Example 8: Bayesian Skill Rating
Andrew D. Gordon, Thomas A. Henzinger, Aditya V. Nori, and Sriram K. Rajamani. 2014. Probabilistic programming. In Proceedings of the on Future of Software Engineering (FOSE 2014). ACM, New York, NY, USA, 167-181. DOI=10.1145/2593882.2593900 doi.acm.org/10.1145/2593882.2593900
"Online gaming systems such as Microsoft’s Xbox Live rate relative skills of players playing online games so as to match players with comparable skills for game playing. The problem is to come up with an estimate of the skill of each player based on the outcome of the games each player has played so far. A Bayesian model for this has been proposed ." (Gordon et al., 2014)
"In the figure (left) we show how this model, called TrueSkill, can be expressed as a probabilistic program.

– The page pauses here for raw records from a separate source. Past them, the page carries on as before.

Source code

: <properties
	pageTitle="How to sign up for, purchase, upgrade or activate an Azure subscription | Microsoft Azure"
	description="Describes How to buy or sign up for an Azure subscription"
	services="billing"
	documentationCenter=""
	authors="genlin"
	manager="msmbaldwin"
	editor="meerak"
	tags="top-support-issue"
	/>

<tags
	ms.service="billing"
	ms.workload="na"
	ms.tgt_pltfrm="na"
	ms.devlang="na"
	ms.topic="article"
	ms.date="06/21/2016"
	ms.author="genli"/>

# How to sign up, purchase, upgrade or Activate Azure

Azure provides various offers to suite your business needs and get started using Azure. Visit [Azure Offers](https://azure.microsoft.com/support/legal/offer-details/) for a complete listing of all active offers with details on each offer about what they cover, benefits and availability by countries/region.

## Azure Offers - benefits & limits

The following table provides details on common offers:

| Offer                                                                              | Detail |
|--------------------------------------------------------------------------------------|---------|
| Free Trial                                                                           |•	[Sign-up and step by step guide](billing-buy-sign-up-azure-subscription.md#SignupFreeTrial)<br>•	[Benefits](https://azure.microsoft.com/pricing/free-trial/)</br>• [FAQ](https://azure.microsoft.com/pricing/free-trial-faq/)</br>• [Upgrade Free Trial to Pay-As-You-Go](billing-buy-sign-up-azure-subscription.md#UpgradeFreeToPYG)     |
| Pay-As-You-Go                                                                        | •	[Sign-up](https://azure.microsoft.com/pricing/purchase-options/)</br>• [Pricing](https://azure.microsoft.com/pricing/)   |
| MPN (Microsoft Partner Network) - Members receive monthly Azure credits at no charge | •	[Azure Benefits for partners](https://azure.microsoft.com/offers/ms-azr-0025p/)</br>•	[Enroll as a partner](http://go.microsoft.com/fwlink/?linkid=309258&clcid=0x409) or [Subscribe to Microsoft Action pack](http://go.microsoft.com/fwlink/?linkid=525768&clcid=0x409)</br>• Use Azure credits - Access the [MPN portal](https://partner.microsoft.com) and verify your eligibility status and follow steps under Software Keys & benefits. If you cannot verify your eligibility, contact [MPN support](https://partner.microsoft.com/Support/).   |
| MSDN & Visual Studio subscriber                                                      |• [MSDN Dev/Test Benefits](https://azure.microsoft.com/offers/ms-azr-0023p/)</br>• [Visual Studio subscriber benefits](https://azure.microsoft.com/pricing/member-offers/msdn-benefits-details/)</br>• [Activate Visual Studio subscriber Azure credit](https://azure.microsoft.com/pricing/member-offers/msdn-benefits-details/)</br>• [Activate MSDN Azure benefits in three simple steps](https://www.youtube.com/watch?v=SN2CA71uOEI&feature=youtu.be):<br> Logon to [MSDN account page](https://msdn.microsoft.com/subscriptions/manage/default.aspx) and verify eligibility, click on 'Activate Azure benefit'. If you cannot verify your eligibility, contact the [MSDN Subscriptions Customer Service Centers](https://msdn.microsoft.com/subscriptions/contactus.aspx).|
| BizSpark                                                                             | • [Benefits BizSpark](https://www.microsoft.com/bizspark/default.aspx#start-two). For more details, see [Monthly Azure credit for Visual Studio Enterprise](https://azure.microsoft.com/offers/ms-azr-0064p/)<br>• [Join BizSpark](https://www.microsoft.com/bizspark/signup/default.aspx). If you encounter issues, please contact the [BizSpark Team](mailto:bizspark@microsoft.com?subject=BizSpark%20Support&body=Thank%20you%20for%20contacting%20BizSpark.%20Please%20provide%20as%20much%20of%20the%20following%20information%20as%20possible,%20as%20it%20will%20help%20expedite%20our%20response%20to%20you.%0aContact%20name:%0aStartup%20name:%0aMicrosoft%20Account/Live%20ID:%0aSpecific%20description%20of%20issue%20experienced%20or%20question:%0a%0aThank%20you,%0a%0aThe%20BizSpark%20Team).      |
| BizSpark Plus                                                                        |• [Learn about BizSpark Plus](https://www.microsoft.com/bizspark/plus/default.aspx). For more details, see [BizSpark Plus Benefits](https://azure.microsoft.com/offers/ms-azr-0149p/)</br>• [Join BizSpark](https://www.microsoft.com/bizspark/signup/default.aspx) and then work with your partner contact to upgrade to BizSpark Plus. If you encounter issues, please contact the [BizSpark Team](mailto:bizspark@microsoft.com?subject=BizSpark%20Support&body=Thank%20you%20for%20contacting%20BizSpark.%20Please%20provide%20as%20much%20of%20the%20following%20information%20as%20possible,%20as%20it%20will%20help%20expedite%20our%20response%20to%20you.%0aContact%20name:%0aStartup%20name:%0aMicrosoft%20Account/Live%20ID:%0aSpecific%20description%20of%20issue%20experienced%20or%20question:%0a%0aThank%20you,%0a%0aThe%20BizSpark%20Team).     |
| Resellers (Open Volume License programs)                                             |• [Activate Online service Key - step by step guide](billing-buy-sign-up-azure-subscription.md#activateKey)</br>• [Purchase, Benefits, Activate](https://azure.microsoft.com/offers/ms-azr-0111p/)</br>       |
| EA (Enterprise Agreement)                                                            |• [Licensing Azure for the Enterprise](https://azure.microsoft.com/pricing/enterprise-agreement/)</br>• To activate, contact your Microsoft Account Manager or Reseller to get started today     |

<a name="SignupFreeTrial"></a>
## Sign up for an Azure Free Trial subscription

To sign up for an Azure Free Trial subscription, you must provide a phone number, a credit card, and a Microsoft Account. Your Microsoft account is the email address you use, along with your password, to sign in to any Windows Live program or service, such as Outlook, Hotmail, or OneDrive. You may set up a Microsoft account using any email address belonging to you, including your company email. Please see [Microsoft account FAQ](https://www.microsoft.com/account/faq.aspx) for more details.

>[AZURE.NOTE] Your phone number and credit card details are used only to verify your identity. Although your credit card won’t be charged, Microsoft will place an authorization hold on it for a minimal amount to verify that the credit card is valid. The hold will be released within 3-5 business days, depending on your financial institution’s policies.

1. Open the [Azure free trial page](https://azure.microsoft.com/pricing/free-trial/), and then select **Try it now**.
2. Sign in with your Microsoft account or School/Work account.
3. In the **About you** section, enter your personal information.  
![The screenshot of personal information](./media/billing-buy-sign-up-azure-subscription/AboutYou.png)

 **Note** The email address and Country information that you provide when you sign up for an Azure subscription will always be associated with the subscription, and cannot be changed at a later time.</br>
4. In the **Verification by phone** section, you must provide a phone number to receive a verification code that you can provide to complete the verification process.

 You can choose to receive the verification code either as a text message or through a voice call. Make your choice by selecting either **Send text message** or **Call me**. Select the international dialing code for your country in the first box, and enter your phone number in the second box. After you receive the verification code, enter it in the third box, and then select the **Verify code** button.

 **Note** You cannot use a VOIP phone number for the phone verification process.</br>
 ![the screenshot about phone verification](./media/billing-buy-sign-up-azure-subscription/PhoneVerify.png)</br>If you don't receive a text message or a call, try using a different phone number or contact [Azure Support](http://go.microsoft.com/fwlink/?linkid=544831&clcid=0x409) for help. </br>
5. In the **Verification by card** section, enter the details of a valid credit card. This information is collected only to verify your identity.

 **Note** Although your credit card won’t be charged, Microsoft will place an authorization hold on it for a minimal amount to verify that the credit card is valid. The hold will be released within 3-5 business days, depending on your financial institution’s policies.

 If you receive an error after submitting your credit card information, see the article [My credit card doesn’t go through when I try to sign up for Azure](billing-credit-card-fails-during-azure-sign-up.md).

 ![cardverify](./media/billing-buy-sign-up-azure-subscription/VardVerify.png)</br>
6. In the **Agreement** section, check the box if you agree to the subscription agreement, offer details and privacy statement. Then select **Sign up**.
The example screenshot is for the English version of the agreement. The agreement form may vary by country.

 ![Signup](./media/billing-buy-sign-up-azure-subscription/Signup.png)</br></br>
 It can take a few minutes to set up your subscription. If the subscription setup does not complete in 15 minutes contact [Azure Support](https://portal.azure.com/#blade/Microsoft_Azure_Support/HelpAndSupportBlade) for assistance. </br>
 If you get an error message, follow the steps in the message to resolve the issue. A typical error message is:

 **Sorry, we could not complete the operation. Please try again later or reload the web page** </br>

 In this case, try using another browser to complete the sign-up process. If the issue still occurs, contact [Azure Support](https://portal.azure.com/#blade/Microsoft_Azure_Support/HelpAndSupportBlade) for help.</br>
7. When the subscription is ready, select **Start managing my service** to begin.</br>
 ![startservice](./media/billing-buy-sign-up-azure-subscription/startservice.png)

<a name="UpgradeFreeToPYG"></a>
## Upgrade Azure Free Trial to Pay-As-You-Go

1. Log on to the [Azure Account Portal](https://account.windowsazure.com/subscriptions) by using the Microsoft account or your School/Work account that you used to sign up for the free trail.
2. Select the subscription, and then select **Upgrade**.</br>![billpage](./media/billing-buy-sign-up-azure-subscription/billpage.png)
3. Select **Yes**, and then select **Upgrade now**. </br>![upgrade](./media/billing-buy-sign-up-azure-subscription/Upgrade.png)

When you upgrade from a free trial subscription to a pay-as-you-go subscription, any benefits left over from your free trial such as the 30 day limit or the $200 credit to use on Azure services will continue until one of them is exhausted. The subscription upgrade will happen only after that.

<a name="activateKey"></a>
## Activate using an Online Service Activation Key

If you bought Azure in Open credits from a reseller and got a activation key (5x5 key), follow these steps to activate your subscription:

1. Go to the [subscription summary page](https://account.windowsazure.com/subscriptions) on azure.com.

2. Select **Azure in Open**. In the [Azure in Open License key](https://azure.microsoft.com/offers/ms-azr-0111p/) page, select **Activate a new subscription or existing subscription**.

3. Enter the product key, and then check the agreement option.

We consider 3 players, A, B and C, whose skills are given by variables skillA, skillB and skillC respectively, which are initialized by drawing from a Gaussian distribution with mean 100 and variance 10. Based on the outcomes of some number of played games (which is 3 games in this example), we condition the skills thus generated. The first game was played between A and B, and A won the game. This is modeled by assigning to the two random variables perfA1 and perfB1 denoting the performance of the two players in the first game, and constraining that perfA1 is greater than perfB1 using an observe statement. Note that the performance of a player (such as player A) is a function of her skill, but with additional Gaussian noise introduced in order to model the variation in performance we may see because of incompleteness in our model (such as the amount of sleep the player got the previous night). The second game was played between B and C, and B won the game. The third game was played between A and C, and A won the game.

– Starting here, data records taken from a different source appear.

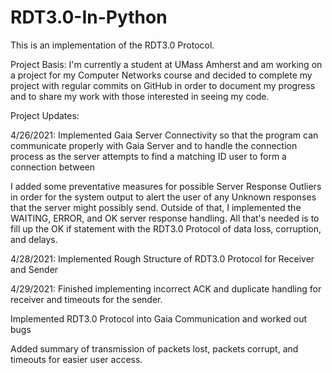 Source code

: # RDT3.0-In-Python
This is an implementation of the RDT3.0 Protocol.

Project Basis:
I'm currently a student at UMass Amherst and am working on a project for my Computer Networks course and decided to complete my project with regular commits on GitHub in order to document my progress and to share my work with those interested in seeing my code.

Project Updates:

4/26/2021:
Implemented Gaia Server Connectivity so that the program can communicate properly with Gaia Server and to handle the connection process as the server attempts to find a matching
ID user to form a connection between

I added some preventative measures for possible Server Response Outliers in order for the system output to alert the user of any Unknown responses that the server might possibly 
send. Outside of that, I implemented the WAITING, ERROR, and OK server response handling. All that's needed is to fill up the OK if statement with the RDT3.0 Protocol of data 
loss, corruption, and delays.

4/28/2021:
Implemented Rough Structure of RDT3.0 Protocol for Receiver and Sender

4/29/2021:
Finished implementing incorrect ACK and duplicate handling for receiver and timeouts for the sender.

Implemented RDT3.0 Protocol into Gaia Communication and worked out bugs

Added summary of transmission of packets lost, packets corrupt, and timeouts for easier user access.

Using this model, we want to calculate the joint probability distribution of these random variables, and use this to estimate the relative skills of the players. Note that each observe statement constrains performances in a game, and implicitly the skills of the players, since performances depend on skills. Such a rating can be used to give points, or match players having comparable skill for improved gaming experience. In this example, the skills skillA, skillB, and skillC that are obtained by inference (using the techniques in Section 6) are: skillA = Gaussian(105.7, 0.11), skillB = Gaussian(100.0, 0.11), skillC = Gaussian(94.3, 0.11). Since A won against both B and C, and B won against C, the resulting distribution agrees with our intuitive assessment of their relative skills.
The PROB-code snippet from Gordon et al. is translated by us to a functional CHURCH-program to clarify its semantics. We added gamma-priors for the various standard deviations. The generative model is contained in the CHURCH function "take-a-sample". The number of samples taken was set to 10.000 in this run. This number can be increased to get a better precision of estimates. The sampling method used is the simple-to-understand 'rejection sampling'. The screen-shot presented was generated by using the PlaySpace environment of WebCHURCH.